Data –
*** Block opens ***

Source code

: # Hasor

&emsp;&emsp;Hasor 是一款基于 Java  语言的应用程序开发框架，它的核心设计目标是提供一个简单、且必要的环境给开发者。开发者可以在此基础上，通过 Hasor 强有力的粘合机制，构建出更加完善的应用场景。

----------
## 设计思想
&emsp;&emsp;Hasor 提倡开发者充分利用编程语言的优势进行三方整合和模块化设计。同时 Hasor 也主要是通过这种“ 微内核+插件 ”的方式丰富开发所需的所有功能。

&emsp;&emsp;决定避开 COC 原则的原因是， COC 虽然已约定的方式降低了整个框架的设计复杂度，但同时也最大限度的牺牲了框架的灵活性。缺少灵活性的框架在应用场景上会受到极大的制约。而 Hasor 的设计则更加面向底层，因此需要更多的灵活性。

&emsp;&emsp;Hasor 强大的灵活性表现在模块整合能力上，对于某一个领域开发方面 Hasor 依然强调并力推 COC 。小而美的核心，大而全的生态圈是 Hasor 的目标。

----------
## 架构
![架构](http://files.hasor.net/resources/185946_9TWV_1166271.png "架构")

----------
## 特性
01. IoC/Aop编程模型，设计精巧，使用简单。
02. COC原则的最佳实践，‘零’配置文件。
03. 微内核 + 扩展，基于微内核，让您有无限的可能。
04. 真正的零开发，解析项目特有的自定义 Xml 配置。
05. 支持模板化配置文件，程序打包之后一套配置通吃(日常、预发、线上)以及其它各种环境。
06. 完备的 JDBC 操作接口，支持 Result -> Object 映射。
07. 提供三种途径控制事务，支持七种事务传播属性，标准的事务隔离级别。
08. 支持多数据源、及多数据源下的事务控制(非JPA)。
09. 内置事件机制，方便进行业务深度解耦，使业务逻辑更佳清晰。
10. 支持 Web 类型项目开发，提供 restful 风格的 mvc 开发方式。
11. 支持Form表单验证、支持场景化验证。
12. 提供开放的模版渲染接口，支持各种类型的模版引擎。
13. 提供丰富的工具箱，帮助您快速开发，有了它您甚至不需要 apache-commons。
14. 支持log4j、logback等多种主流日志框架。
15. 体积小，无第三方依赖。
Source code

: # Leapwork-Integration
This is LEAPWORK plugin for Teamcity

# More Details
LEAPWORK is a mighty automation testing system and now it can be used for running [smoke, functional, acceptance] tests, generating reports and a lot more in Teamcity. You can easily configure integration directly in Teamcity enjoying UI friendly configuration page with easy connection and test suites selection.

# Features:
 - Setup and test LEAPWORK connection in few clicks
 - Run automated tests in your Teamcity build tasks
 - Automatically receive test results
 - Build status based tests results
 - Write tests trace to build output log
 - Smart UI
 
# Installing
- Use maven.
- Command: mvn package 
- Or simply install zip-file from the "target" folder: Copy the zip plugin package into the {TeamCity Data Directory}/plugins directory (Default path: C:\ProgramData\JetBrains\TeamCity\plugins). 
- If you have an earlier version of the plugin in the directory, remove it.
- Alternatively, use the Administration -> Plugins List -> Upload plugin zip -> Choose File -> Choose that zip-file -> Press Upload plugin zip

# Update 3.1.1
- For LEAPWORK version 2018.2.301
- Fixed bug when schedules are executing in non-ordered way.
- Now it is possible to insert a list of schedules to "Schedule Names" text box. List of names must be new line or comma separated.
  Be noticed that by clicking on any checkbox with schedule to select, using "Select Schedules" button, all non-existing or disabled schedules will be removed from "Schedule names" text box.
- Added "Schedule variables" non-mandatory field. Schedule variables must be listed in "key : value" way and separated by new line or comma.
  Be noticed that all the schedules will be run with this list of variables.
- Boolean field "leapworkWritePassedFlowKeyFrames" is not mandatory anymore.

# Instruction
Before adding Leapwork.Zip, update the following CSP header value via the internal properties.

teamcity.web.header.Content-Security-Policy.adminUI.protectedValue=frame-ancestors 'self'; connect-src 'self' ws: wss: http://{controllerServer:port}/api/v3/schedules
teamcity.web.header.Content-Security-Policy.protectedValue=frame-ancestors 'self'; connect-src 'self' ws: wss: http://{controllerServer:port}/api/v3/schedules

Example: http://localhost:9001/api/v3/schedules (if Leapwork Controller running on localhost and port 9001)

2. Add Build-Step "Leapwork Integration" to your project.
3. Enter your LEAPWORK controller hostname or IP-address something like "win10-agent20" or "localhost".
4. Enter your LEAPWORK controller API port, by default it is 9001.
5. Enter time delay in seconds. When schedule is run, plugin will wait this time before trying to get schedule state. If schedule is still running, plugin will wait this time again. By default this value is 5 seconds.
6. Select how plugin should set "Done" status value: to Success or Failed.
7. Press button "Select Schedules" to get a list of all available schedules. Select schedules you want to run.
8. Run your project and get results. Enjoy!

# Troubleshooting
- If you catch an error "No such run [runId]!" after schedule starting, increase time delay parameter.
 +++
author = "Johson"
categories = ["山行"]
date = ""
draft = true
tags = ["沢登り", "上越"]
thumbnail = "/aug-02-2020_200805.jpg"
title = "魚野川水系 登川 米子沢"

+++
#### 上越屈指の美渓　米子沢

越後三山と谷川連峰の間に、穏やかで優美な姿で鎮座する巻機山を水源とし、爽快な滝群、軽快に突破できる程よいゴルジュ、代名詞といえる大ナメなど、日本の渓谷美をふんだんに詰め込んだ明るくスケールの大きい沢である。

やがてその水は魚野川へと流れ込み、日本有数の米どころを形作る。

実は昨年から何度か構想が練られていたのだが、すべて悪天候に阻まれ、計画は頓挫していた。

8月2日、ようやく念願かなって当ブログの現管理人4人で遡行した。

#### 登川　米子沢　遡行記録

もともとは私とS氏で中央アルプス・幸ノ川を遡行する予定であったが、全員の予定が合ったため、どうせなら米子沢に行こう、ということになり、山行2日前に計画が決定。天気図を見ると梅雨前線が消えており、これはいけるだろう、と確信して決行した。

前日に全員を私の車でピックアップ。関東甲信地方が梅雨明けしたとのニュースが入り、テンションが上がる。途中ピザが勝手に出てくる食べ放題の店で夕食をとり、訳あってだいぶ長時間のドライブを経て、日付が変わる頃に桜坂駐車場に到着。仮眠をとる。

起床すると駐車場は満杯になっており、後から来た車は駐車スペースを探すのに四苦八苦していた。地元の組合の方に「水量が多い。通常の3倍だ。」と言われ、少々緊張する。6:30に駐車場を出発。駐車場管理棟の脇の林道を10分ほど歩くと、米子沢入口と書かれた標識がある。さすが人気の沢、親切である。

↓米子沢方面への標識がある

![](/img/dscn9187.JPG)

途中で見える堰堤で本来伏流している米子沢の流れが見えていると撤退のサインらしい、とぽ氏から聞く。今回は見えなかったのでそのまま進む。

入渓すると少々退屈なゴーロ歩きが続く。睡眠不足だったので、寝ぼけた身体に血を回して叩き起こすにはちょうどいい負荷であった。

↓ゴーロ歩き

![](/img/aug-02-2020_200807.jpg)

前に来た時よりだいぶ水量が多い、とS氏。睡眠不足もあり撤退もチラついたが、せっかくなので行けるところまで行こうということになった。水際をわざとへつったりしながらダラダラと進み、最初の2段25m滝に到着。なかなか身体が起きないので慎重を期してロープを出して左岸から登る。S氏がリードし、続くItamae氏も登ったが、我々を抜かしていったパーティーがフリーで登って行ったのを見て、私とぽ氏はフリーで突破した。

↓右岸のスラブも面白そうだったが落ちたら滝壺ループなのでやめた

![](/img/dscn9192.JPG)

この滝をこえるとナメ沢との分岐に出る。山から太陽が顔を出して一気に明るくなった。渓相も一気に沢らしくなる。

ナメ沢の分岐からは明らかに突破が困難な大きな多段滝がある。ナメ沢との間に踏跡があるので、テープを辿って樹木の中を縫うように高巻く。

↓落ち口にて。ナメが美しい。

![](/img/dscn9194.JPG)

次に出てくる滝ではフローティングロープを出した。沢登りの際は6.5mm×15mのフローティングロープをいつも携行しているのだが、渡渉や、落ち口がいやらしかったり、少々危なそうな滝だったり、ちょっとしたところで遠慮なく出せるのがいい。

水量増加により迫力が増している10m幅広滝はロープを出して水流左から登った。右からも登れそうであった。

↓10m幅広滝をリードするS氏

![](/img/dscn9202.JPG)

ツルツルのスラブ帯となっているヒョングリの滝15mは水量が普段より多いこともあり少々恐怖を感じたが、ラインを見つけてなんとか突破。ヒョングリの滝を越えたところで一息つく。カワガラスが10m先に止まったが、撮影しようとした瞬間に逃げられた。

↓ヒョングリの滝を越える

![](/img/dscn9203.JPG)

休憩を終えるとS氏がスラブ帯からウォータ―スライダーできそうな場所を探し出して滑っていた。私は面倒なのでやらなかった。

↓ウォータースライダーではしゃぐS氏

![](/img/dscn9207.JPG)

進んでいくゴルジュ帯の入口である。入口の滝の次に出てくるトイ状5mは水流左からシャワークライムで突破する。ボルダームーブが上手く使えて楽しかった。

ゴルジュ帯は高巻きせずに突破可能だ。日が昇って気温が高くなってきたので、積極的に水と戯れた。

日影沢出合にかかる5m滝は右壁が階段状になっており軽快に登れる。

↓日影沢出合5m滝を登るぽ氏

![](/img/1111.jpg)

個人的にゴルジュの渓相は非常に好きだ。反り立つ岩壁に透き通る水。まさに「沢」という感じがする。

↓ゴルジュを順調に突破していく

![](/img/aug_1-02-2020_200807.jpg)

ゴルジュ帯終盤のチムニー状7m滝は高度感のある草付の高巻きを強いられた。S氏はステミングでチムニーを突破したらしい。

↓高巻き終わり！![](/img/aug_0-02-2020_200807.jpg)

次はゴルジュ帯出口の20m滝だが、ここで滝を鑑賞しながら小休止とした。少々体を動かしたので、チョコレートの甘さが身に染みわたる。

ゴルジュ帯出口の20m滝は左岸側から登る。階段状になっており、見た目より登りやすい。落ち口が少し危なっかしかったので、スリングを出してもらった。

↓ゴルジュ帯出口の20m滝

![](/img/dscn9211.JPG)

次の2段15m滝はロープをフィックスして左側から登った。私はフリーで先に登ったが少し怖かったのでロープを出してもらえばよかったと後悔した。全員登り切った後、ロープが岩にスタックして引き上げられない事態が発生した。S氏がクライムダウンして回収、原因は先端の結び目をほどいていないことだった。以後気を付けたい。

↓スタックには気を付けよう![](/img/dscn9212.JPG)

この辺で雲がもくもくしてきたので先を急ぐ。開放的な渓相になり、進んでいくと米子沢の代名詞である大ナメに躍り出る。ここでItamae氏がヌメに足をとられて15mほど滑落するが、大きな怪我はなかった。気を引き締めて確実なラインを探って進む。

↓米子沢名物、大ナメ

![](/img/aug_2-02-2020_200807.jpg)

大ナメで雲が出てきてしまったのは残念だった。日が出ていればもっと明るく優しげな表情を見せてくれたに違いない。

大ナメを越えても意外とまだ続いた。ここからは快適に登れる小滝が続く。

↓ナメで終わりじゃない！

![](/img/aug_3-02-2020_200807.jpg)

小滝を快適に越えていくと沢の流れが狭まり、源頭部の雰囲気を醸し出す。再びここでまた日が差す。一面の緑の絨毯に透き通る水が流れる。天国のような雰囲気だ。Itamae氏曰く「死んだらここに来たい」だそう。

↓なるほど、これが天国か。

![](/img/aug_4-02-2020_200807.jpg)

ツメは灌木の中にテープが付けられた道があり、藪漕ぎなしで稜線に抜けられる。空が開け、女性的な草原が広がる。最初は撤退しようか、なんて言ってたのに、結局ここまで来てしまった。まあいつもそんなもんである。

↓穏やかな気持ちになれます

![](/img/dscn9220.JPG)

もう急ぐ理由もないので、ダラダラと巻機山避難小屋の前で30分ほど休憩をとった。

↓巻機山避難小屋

*** Block closes ***

Assignment – Reproduce verbatim only the segment of the listing bounded by the line containing "- For LEAPWORK version 2018.2.301" and the line containing "4. Enter your", with both boundary lines included.

Answer to this exercise –
- For LEAPWORK version 2018.2.301
- Fixed bug when schedules are executing in non-ordered way.
- Now it is possible to insert a list of schedules to "Schedule Names" text box. List of names must be new line or comma separated.
  Be noticed that by clicking on any checkbox with schedule to select, using "Select Schedules" button, all non-existing or disabled schedules will be removed from "Schedule names" text box.
- Added "Schedule variables" non-mandatory field. Schedule variables must be listed in "key : value" way and separated by new line or comma.
  Be noticed that all the schedules will be run with this list of variables.
- Boolean field "leapworkWritePassedFlowKeyFrames" is not mandatory anymore.

# Instruction
Before adding Leapwork.Zip, update the following CSP header value via the internal properties.

teamcity.web.header.Content-Security-Policy.adminUI.protectedValue=frame-ancestors 'self'; connect-src 'self' ws: wss: http://{controllerServer:port}/api/v3/schedules
teamcity.web.header.Content-Security-Policy.protectedValue=frame-ancestors 'self'; connect-src 'self' ws: wss: http://{controllerServer:port}/api/v3/schedules

Example: http://localhost:9001/api/v3/schedules (if Leapwork Controller running on localhost and port 9001)

2. Add Build-Step "Leapwork Integration" to your project.
3. Enter your LEAPWORK controller hostname or IP-address something like "win10-agent20" or "localhost".
4. Enter your LEAPWORK controller API port, by default it is 9001.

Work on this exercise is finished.